:: Assignment ::
For the records below, tally the lines that include the word "update" and give only the tally.

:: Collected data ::
· · ·
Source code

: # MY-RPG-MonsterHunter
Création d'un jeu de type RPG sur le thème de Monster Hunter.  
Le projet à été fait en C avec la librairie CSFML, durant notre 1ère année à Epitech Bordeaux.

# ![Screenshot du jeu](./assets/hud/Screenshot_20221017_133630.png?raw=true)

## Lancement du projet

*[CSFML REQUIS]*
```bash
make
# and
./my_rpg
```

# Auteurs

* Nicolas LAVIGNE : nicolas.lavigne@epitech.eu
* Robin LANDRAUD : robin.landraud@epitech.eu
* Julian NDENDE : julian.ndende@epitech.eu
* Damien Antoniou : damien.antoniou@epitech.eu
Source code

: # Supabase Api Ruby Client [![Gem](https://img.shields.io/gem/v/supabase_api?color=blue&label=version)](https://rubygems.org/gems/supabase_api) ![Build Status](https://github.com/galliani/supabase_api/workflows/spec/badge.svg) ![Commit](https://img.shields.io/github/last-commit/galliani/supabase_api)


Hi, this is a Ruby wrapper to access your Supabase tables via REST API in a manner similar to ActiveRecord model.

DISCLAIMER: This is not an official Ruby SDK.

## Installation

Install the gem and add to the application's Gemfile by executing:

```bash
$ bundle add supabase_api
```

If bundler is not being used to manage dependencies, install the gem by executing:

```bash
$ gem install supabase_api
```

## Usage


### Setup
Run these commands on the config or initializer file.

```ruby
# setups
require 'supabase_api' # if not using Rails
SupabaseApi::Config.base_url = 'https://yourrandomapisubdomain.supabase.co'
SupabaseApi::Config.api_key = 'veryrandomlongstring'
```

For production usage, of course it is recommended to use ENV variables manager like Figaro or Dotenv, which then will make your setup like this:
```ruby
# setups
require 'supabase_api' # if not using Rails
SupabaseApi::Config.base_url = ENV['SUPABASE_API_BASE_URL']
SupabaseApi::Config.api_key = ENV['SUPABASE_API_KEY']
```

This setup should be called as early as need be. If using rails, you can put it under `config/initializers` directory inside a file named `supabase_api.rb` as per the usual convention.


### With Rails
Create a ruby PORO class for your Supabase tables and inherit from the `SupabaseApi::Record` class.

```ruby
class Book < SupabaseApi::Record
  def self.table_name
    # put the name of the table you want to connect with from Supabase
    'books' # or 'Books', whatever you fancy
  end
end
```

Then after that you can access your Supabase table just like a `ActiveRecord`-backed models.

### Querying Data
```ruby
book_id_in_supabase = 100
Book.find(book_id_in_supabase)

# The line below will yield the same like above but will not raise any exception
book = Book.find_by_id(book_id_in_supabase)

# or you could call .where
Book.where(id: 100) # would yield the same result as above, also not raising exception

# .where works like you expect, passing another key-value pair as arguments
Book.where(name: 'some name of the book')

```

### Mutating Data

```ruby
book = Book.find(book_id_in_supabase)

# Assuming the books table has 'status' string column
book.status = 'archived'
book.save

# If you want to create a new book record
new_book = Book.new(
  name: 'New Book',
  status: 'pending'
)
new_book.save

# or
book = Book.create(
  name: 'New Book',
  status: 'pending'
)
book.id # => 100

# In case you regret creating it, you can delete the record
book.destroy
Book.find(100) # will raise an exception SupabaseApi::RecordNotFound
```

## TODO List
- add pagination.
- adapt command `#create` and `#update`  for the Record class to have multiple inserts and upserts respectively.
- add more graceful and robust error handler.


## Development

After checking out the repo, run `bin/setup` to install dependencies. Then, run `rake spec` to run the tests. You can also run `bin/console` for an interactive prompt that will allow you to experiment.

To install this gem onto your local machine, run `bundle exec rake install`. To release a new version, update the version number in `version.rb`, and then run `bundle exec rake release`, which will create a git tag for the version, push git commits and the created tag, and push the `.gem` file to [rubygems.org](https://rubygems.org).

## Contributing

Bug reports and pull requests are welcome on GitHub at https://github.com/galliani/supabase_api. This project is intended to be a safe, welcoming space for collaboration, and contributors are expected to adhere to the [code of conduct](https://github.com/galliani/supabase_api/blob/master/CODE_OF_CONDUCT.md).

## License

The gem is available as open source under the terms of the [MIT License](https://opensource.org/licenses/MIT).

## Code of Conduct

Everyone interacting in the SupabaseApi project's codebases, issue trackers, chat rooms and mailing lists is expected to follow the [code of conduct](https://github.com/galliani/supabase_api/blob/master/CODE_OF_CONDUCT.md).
· · ·
:: Problem solution ::
2